Other strong factors are coming from the currency markets. The rupee tumbled to a record low of 82.32 in today’s session which is definitely not a good sign for our markets on fundamental grounds. Also, while we were rejoicing when prices fell to US$82.5 per barrel a couple of weeks back, now these prices are up at US$94.5 per barrel. Rising oil prices also jitter the sentiments of market participants in India as they directly affect the import bill of the country.
Now coming to the charts, yesterday’s peak was made around the resistance level of 17,400. After the market broke above the resistance of 17,200, the level of 17,400 held its ground and turned the Nifty 50 from there. Technically, the 17,200 now becomes a support zone, however, a fall below this level seems possible looking at the deteriorating macro environment.

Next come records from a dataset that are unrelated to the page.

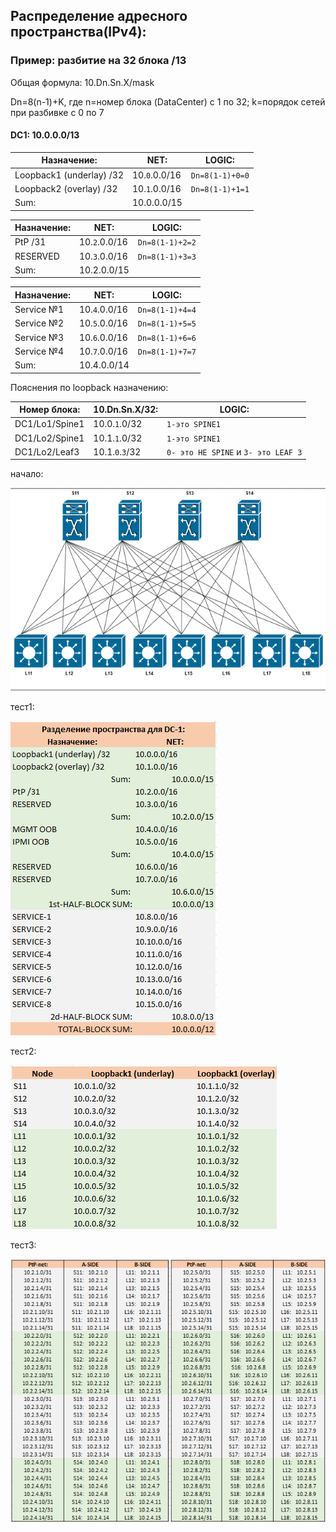 ## Распределение адресного пространства(IPv4):

### Пример:  разбитие на 32 блока /13

Общая формула: 10.Dn.Sn.X/mask 

Dn=8(n-1)+K, 
где n=номер блока (DataCenter) c 1 по 32; k=порядок сетей при разбивке с 0 по 7

#### DC1: 10.0.0.0/13

| Назначение:              | NET:           |LOGIC:   |
| ------------------------ | -------------- |---------|
| Loopback1 (underlay) /32 | 10.`0`.0.0/16  | `Dn=8(1-1)+0=0` |
| Loopback2 (overlay) /32  |	10.`1`.0.0/16 | `Dn=8(1-1)+1=1` |
| Sum: 	| 10.0.0.0/15      |

| Назначение:              | NET:           |LOGIC:   |
| ------------------------ | -------------- |---------|
| PtP /31	                 | 10.`2`.0.0/16  | `Dn=8(1-1)+2=2` |
| RESERVED                 |	10.`3`.0.0/16 | `Dn=8(1-1)+3=3` |
| Sum: 	                   | 10.2.0.0/15    |

| Назначение:              | NET:           |LOGIC:   |
| ------------------------ | -------------- |---------|
| Service №1                 | 10.`4`.0.0/16  | `Dn=8(1-1)+4=4` |
| Service №2                  |	10.`5`.0.0/16 | `Dn=8(1-1)+5=5` |
| Service №3                 | 10.`6`.0.0/16  | `Dn=8(1-1)+6=6` |
| Service №4                  |	10.`7`.0.0/16 | `Dn=8(1-1)+7=7` |
| Sum: 	                   | 10.4.0.0/14    |

Пояснения по loopback назначению:

| Номер блока:              | 10.Dn.Sn.X/32:  |LOGIC:   |
| ------------------------ | -------------- |---------|
| DC1/Lo1/Spine1         | 10.0.`1`.0/32  | `1-это SPINE1` |
| DC1/Lo2/Spine1         | 10.1.`1`.0/32  | `1-это SPINE1` |
| DC1/Lo2/Leaf3         | 10.1.`0`.`3`/32  | `0- это НЕ SPINE` и  `3- это LEAF 3`|


начало: 

![1-1-0.png](1-1-0.png)

тест1: 

![1-1-1.png](1-1-1.png)

тест2: 

![1-1-2.png](1-1-2.png)

тест3:  

![1-1-3.png](1-1-3.png)
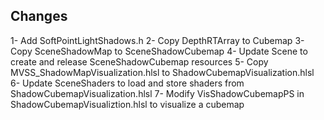 ## Changes
1- Add SoftPointLightShadows.h
2- Copy DepthRTArray to Cubemap
3- Copy SceneShadowMap to SceneShadowCubemap
4- Update Scene to create and release SceneShadowCubemap resources
5- Copy MVSS_ShadowMapVisualization.hlsl to ShadowCubemapVisualization.hlsl
6- Update SceneShaders to load and store shaders from ShadowCubemapVisualization.hlsl
7- Modify VisShadowCubemapPS in ShadowCubemapVisualiztion.hlsl to visualize a cubemap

Looking at the options chain data, put writers are still cautious as compared to call sellers. The 17,500 CE for the 13 October 2022 expiry has a strong OI of 1.56 lakh contracts which would now be resistance for next week. Also, yesterday’s high of 17,428.8 lies below 17,500 making it a relatively less risky level for CE sellers. On the downside, 17,200 to 17,100 would be the support zone. The overall view on the Nifty 50 remains slightly negative as long as the rupee keeps on hitting record lows and the range for the current weekly expiry seems to be 17,500 – 17,100. As the range is only 400 points wide, violent moves are not expected by the expiry.